Work required:
Count the lines in the records that hold the string "documentclass". Only the number should be given.

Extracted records
________________________
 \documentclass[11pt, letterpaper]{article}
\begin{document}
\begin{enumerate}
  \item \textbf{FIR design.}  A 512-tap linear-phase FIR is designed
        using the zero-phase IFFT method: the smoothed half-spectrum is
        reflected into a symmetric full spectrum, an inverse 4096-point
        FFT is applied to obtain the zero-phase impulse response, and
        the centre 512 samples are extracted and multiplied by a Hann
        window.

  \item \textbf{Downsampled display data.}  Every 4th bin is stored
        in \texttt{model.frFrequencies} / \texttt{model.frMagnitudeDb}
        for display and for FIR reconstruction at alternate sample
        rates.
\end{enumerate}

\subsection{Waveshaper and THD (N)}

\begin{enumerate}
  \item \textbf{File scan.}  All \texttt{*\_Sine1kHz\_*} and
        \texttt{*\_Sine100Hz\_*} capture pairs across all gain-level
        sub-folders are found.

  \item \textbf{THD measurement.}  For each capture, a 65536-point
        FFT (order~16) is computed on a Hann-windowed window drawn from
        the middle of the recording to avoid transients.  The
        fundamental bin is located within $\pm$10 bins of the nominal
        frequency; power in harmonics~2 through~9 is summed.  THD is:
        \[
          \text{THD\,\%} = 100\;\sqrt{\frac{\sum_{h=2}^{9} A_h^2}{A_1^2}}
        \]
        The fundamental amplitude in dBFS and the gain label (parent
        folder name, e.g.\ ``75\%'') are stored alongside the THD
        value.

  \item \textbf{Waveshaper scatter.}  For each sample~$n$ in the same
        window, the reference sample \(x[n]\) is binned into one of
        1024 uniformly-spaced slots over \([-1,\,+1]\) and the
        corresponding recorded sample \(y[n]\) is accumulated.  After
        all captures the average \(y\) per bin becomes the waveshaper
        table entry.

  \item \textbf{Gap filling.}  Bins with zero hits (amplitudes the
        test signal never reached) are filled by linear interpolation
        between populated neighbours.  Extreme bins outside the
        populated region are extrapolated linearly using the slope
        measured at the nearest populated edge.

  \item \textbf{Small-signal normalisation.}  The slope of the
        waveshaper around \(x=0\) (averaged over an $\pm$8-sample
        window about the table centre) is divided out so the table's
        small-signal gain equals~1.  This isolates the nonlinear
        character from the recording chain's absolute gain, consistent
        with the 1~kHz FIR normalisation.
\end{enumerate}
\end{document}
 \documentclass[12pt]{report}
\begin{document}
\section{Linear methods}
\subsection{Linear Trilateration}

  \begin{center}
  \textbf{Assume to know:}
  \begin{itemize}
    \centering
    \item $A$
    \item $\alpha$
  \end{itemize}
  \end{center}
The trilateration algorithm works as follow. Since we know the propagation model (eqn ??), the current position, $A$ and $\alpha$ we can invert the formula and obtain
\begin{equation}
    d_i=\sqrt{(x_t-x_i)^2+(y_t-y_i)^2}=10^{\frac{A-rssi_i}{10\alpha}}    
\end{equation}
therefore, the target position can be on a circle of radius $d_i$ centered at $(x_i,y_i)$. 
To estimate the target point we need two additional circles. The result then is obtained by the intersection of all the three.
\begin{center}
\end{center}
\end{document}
________________________
Finished exercise:
2